Directions =
Search the data below for the word "insert" and copy each line that holds it.

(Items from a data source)
▼

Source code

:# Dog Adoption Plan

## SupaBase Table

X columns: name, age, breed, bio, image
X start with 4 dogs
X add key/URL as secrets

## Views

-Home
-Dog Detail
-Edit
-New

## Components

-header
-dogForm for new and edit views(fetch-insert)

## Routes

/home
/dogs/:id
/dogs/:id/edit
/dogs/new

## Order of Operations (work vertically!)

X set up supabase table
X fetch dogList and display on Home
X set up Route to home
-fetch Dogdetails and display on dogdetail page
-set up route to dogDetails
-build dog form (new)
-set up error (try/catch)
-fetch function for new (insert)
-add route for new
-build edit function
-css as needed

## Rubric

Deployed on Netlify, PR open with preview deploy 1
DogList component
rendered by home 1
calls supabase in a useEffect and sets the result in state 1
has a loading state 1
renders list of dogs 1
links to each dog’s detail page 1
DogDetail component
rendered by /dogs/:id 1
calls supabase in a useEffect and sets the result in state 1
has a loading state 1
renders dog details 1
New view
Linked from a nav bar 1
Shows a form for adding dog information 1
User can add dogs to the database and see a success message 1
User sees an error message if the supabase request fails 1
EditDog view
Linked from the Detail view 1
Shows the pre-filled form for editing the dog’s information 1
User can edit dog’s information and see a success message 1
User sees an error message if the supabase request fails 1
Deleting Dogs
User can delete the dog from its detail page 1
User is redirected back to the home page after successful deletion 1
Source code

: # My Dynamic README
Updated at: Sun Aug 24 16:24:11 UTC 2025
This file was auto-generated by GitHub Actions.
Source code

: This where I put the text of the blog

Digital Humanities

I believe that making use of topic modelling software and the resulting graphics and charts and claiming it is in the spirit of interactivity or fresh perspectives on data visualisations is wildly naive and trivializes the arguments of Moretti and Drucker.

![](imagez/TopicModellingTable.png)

▲

Answer area =
-dogForm for new and edit views(fetch-insert)
-fetch function for new (insert)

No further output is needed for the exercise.